Viewed from this perspective, China is trapped mid-way in its transition, and lacks the institutional means or the leadership vision and will to complete it. Before long, the pathologies will begin to slow economic growth, intensify popular discontent, and further erode the legitimacy and capacity of the state. Pei believes the system could remain ‘trapped in prolonged economic and political stagnation’ for some time to come, before it ultimately collapses ‘in the political equivalent of a bank run’ if it is not more fundamentally reformed.27 Already, China is seeing one of the most telling signs of a regime losing faith in itself. In 2006, a well-connected Chinese intellectual told me that more and more Chinese communist officials are sending their own personal wealth abroad. ‘We are pessimistic [about the regime’s prospects],’ he said. ‘They are more pessimistic.’

 

There is a more hopeful view, however, of where this ‘corruption, mis-governance, injustice, instability, and repression’ will lead: to democracy.28 That is the view of Bruce Gilley, who has laid out the most plausible transition scenario in a provocative book, China’s Democratic Future. There are several reasons to be optimistic about the prospects for democracy in China over the next couple of decades or so. For authoritarian regimes are damned by their success and damned by their failure. If Rowen is correct in his extrapolations of future Chinese economic growth, Chinese society will be transformed over the next twenty years to a degree even exceeding what has happened since Deng Xiaoping ended the indiscriminate brutalities and gross irrationalities of the Maoist era.

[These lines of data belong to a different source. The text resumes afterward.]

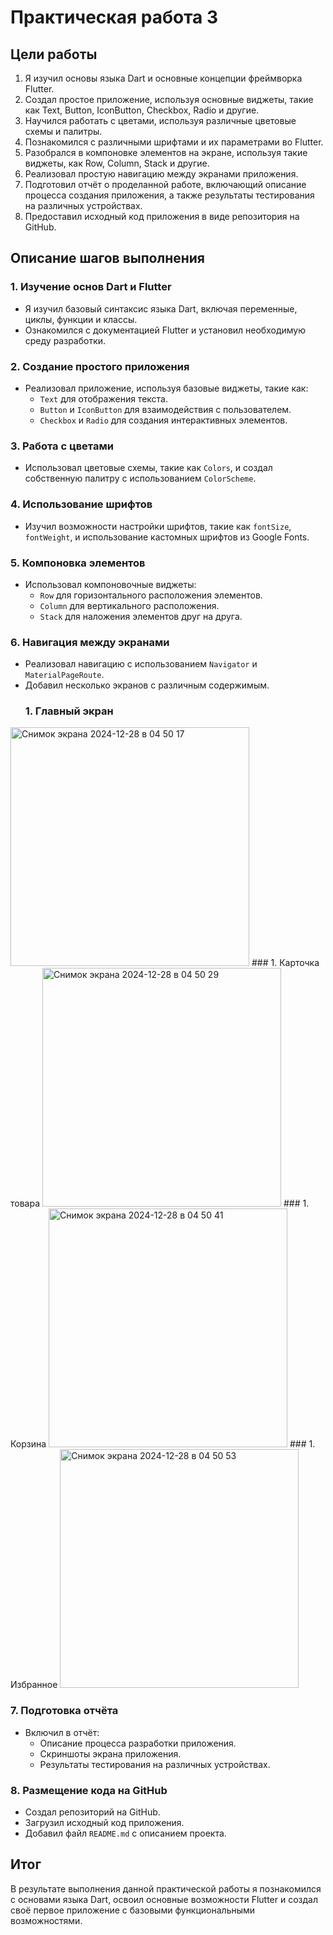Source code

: # Практическая работа 3

## Цели работы

1. Я изучил основы языка Dart и основные концепции фреймворка Flutter.
2. Создал простое приложение, используя основные виджеты, такие как Text, Button, IconButton, Checkbox, Radio и другие.
3. Научился работать с цветами, используя различные цветовые схемы и палитры.
4. Познакомился с различными шрифтами и их параметрами во Flutter.
5. Разобрался в компоновке элементов на экране, используя такие виджеты, как Row, Column, Stack и другие.
6. Реализовал простую навигацию между экранами приложения.
7. Подготовил отчёт о проделанной работе, включающий описание процесса создания приложения, а также результаты тестирования на различных устройствах.
8. Предоставил исходный код приложения в виде репозитория на GitHub.

## Описание шагов выполнения

### 1. Изучение основ Dart и Flutter
- Я изучил базовый синтаксис языка Dart, включая переменные, циклы, функции и классы.
- Ознакомился с документацией Flutter и установил необходимую среду разработки.

### 2. Создание простого приложения
- Реализовал приложение, используя базовые виджеты, такие как:
  - `Text` для отображения текста.
  - `Button` и `IconButton` для взаимодействия с пользователем.
  - `Checkbox` и `Radio` для создания интерактивных элементов.

### 3. Работа с цветами
- Использовал цветовые схемы, такие как `Colors`, и создал собственную палитру с использованием `ColorScheme`.

### 4. Использование шрифтов
- Изучил возможности настройки шрифтов, такие как `fontSize`, `fontWeight`, и использование кастомных шрифтов из Google Fonts.

### 5. Компоновка элементов
- Использовал компоновочные виджеты:
  - `Row` для горизонтального расположения элементов.
  - `Column` для вертикального расположения.
  - `Stack` для наложения элементов друг на друга.

### 6. Навигация между экранами
- Реализовал навигацию с использованием `Navigator` и `MaterialPageRoute`.
- Добавил несколько экранов с различным содержимым.
  ### 1. Главный экран
<img width="382" alt="Снимок экрана 2024-12-28 в 04 50 17" src="https://github.com/user-attachments/assets/d0b76983-3f81-444b-9052-fb12ee53b78e"/>
 ### 1. Карточка товара
<img width="382" alt="Снимок экрана 2024-12-28 в 04 50 29" src="https://github.com/user-attachments/assets/6bde76f9-fb46-4ca6-a56a-7fad445a90bd" />
 ### 1. Корзина
<img width="382" alt="Снимок экрана 2024-12-28 в 04 50 41" src="https://github.com/user-attachments/assets/d5648b6d-d388-4618-a681-9929af0e780a" />
 ### 1. Избранное
<img width="382" alt="Снимок экрана 2024-12-28 в 04 50 53" src="https://github.com/user-attachments/assets/372dfe9a-640a-4114-8b01-dbf94afcfb3d" />




### 7. Подготовка отчёта
- Включил в отчёт:
  - Описание процесса разработки приложения.
  - Скриншоты экрана приложения.
  - Результаты тестирования на различных устройствах.

### 8. Размещение кода на GitHub
- Создал репозиторий на GitHub.
- Загрузил исходный код приложения.
- Добавил файл `README.md` с описанием проекта.

## Итог
В результате выполнения данной практической работы я познакомился с основами языка Dart, освоил основные возможности Flutter и создал своё первое приложение с базовыми функциональными возможностями.
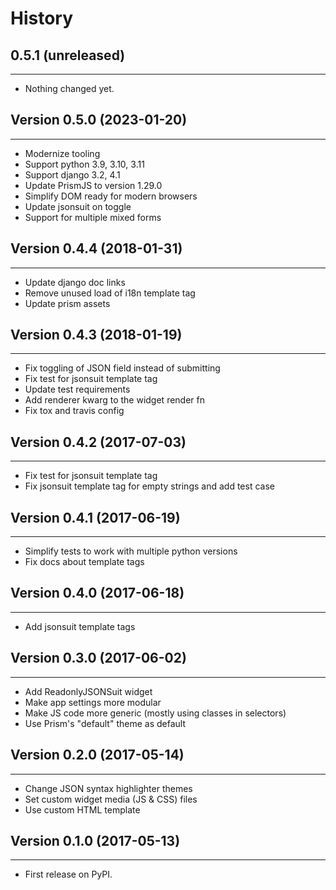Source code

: # History

## 0.5.1 (unreleased)
---------------------

- Nothing changed yet.


## Version 0.5.0 (2023-01-20)
-----------------------------
- Modernize tooling
- Support python 3.9, 3.10, 3.11
- Support django 3.2, 4.1
- Update PrismJS to version 1.29.0
- Simplify DOM ready for modern browsers
- Update jsonsuit on toggle
- Support for multiple mixed forms


## Version 0.4.4 (2018-01-31)
-----------------------------
- Update django doc links
- Remove unused load of i18n template tag
- Update prism assets


## Version 0.4.3 (2018-01-19)
-----------------------------
- Fix toggling of JSON field instead of submitting
- Fix test for jsonsuit template tag
- Update test requirements
- Add renderer kwarg to the widget render fn
- Fix tox and travis config


## Version 0.4.2 (2017-07-03)
-----------------------------
- Fix test for jsonsuit template tag
- Fix jsonsuit template tag for empty strings and add test case


## Version 0.4.1 (2017-06-19)
-----------------------------
- Simplify tests to work with multiple python versions
- Fix docs about template tags


## Version 0.4.0 (2017-06-18)
-----------------------------
- Add jsonsuit template tags


## Version 0.3.0 (2017-06-02)
-----------------------------
- Add ReadonlyJSONSuit widget
- Make app settings more modular
- Make JS code more generic (mostly using classes in selectors)
- Use Prism's "default" theme as default


## Version 0.2.0 (2017-05-14)
-----------------------------
- Change JSON syntax highlighter themes
- Set custom widget media (JS & CSS) files
- Use custom HTML template


## Version 0.1.0 (2017-05-13)
-----------------------------
- First release on PyPI.
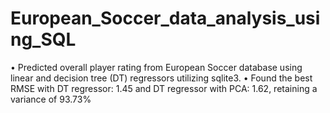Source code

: # European_Soccer_data_analysis_using_SQL
•	Predicted overall player rating from European Soccer database using linear and decision tree (DT) regressors utilizing sqlite3.
•	Found the best RMSE with DT regressor: 1.45 and DT regressor with PCA: 1.62, retaining a variance of 93.73%
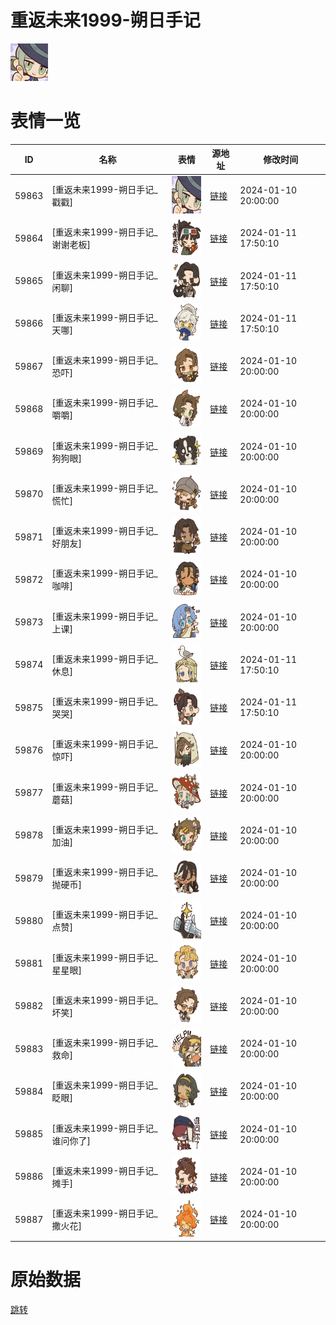 # 重返未来1999-朔日手记

<img src="./cover.png" height="60" alt="cover" />

# 表情一览

|ID|名称|表情|源地址|修改时间|
|----|----|----|----|----|
|59863|[重返未来1999-朔日手记_戳戳]|<img src="./pic/059863_%5B重返未来1999-朔日手记_戳戳%5D.png" height="60" alt="戳戳"/>|[链接](https://i0.hdslb.com/bfs/garb/b6a361ced963f5c6f384588c70b613dd036f84b9.png)|2024-01-10 20:00:00|
|59864|[重返未来1999-朔日手记_谢谢老板]|<img src="./pic/059864_%5B重返未来1999-朔日手记_谢谢老板%5D.png" height="60" alt="谢谢老板"/>|[链接](https://i0.hdslb.com/bfs/garb/51ef105f0089f69ddf94037e91aa6933f088db1d.png)|2024-01-11 17:50:10|
|59865|[重返未来1999-朔日手记_闲聊]|<img src="./pic/059865_%5B重返未来1999-朔日手记_闲聊%5D.png" height="60" alt="闲聊"/>|[链接](https://i0.hdslb.com/bfs/garb/04b8c337f69c01fc6b798b8ed05a1a13fa8da341.png)|2024-01-11 17:50:10|
|59866|[重返未来1999-朔日手记_天哪]|<img src="./pic/059866_%5B重返未来1999-朔日手记_天哪%5D.png" height="60" alt="天哪"/>|[链接](https://i0.hdslb.com/bfs/garb/ad5970aae2222a248b5f3a5fa25c4789ea0cdba2.png)|2024-01-11 17:50:10|
|59867|[重返未来1999-朔日手记_恐吓]|<img src="./pic/059867_%5B重返未来1999-朔日手记_恐吓%5D.png" height="60" alt="恐吓"/>|[链接](https://i0.hdslb.com/bfs/garb/2ed95de301b35fe79207e4cf88a5c6261dff67fe.png)|2024-01-10 20:00:00|
|59868|[重返未来1999-朔日手记_嚼嚼]|<img src="./pic/059868_%5B重返未来1999-朔日手记_嚼嚼%5D.png" height="60" alt="嚼嚼"/>|[链接](https://i0.hdslb.com/bfs/garb/20814d967d560059b61ec6aa43626aeecb4e374b.png)|2024-01-10 20:00:00|
|59869|[重返未来1999-朔日手记_狗狗眼]|<img src="./pic/059869_%5B重返未来1999-朔日手记_狗狗眼%5D.png" height="60" alt="狗狗眼"/>|[链接](https://i0.hdslb.com/bfs/garb/db79f1d71c5a30bbf98d599dead633bbee2631d8.png)|2024-01-10 20:00:00|
|59870|[重返未来1999-朔日手记_慌忙]|<img src="./pic/059870_%5B重返未来1999-朔日手记_慌忙%5D.png" height="60" alt="慌忙"/>|[链接](https://i0.hdslb.com/bfs/garb/1f192c16b5b44eaf41c340f7ca9344c5b6669d86.png)|2024-01-10 20:00:00|
|59871|[重返未来1999-朔日手记_好朋友]|<img src="./pic/059871_%5B重返未来1999-朔日手记_好朋友%5D.png" height="60" alt="好朋友"/>|[链接](https://i0.hdslb.com/bfs/garb/52b08db12ff1a829e8a876c21cfe5c8ccae5c223.png)|2024-01-10 20:00:00|
|59872|[重返未来1999-朔日手记_咖啡]|<img src="./pic/059872_%5B重返未来1999-朔日手记_咖啡%5D.png" height="60" alt="咖啡"/>|[链接](https://i0.hdslb.com/bfs/garb/f3d9d6b74de413e2e04ae8815ac0cf905bd55ccc.png)|2024-01-10 20:00:00|
|59873|[重返未来1999-朔日手记_上课]|<img src="./pic/059873_%5B重返未来1999-朔日手记_上课%5D.png" height="60" alt="上课"/>|[链接](https://i0.hdslb.com/bfs/garb/2a0a227f784ddcc7a79f53c686c2e516627d4b8d.png)|2024-01-10 20:00:00|
|59874|[重返未来1999-朔日手记_休息]|<img src="./pic/059874_%5B重返未来1999-朔日手记_休息%5D.png" height="60" alt="休息"/>|[链接](https://i0.hdslb.com/bfs/garb/dcee1406ec29b234b6cf8b1370e13c5484b0676b.png)|2024-01-11 17:50:10|
|59875|[重返未来1999-朔日手记_哭哭]|<img src="./pic/059875_%5B重返未来1999-朔日手记_哭哭%5D.png" height="60" alt="哭哭"/>|[链接](https://i0.hdslb.com/bfs/garb/dc46781b73e013dcbebadfcfa9d85f9806d41d6f.png)|2024-01-11 17:50:10|
|59876|[重返未来1999-朔日手记_惊吓]|<img src="./pic/059876_%5B重返未来1999-朔日手记_惊吓%5D.png" height="60" alt="惊吓"/>|[链接](https://i0.hdslb.com/bfs/garb/253c0bd9e0313812c34a3a0624b5b11e106dfe18.png)|2024-01-10 20:00:00|
|59877|[重返未来1999-朔日手记_蘑菇]|<img src="./pic/059877_%5B重返未来1999-朔日手记_蘑菇%5D.png" height="60" alt="蘑菇"/>|[链接](https://i0.hdslb.com/bfs/garb/a4eecf1192cf89ae07bd09f54569b1e5fede83dc.png)|2024-01-10 20:00:00|
|59878|[重返未来1999-朔日手记_加油]|<img src="./pic/059878_%5B重返未来1999-朔日手记_加油%5D.png" height="60" alt="加油"/>|[链接](https://i0.hdslb.com/bfs/garb/eac89bdac9566f436ab73cd45724537dd2f9bdca.png)|2024-01-10 20:00:00|
|59879|[重返未来1999-朔日手记_抛硬币]|<img src="./pic/059879_%5B重返未来1999-朔日手记_抛硬币%5D.png" height="60" alt="抛硬币"/>|[链接](https://i0.hdslb.com/bfs/garb/8626b9ecca10845b917fd3d635bf6ad77d5848bb.png)|2024-01-10 20:00:00|
|59880|[重返未来1999-朔日手记_点赞]|<img src="./pic/059880_%5B重返未来1999-朔日手记_点赞%5D.png" height="60" alt="点赞"/>|[链接](https://i0.hdslb.com/bfs/garb/5f28c89359f15efc299e07d48ca0609fb99e8c95.png)|2024-01-10 20:00:00|
|59881|[重返未来1999-朔日手记_星星眼]|<img src="./pic/059881_%5B重返未来1999-朔日手记_星星眼%5D.png" height="60" alt="星星眼"/>|[链接](https://i0.hdslb.com/bfs/garb/5ede058f86de6c22ce49770f379787790fd1b15a.png)|2024-01-10 20:00:00|
|59882|[重返未来1999-朔日手记_坏笑]|<img src="./pic/059882_%5B重返未来1999-朔日手记_坏笑%5D.png" height="60" alt="坏笑"/>|[链接](https://i0.hdslb.com/bfs/garb/ccc8be6c5d4a1160f628277f23c44834501efc22.png)|2024-01-10 20:00:00|
|59883|[重返未来1999-朔日手记_救命]|<img src="./pic/059883_%5B重返未来1999-朔日手记_救命%5D.png" height="60" alt="救命"/>|[链接](https://i0.hdslb.com/bfs/garb/a46ff5896fa3cf7dc648f1db6270367e01e82242.png)|2024-01-10 20:00:00|
|59884|[重返未来1999-朔日手记_眨眼]|<img src="./pic/059884_%5B重返未来1999-朔日手记_眨眼%5D.png" height="60" alt="眨眼"/>|[链接](https://i0.hdslb.com/bfs/garb/ae8e88353962a7638e87fa668c6404e59649b63a.png)|2024-01-10 20:00:00|
|59885|[重返未来1999-朔日手记_谁问你了]|<img src="./pic/059885_%5B重返未来1999-朔日手记_谁问你了%5D.png" height="60" alt="谁问你了"/>|[链接](https://i0.hdslb.com/bfs/garb/7f96bcfaee399b1e32f9e5df44df1185b563b013.png)|2024-01-10 20:00:00|
|59886|[重返未来1999-朔日手记_摊手]|<img src="./pic/059886_%5B重返未来1999-朔日手记_摊手%5D.png" height="60" alt="摊手"/>|[链接](https://i0.hdslb.com/bfs/garb/97cc38fb3eaf6643638997c3e213542a911b7439.png)|2024-01-10 20:00:00|
|59887|[重返未来1999-朔日手记_撒火花]|<img src="./pic/059887_%5B重返未来1999-朔日手记_撒火花%5D.png" height="60" alt="撒火花"/>|[链接](https://i0.hdslb.com/bfs/garb/870fa3edd4efad28a0620d3e6f75575ce84b885f.png)|2024-01-10 20:00:00|

# 原始数据

[跳转](./raw.json)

By 2025 or so, the majority of Chinese will have entered the middle class to some degree. Having gotten much of the material foundation of a better life, they will want something more: justice, dignity, accountability, voice. Even under the optimistic scenario of gradual reform, there will be deep grievances over local corruption, favouritism, and oppression that the central government will not be able to address – will not even have adequate information to address – in the absence of democratic mechanisms that give townships, counties, cities, provinces, and ultimately the nation, the ability to replace leaders who do not perform.

 

To meet the expectations of a much more confident, resourceful, electronically connected, and democratically demanding society, China’s leaders will at least have to allow much greater freedom to organize, speak, and assemble, and competitive elections to replace leaders at levels of governance well above the inconsequential level of the village. China’s leaders know where this path of democratic reform will lead – to democracy, and very probably the fall from power of the Communist Party – and this is why they have been resisting it.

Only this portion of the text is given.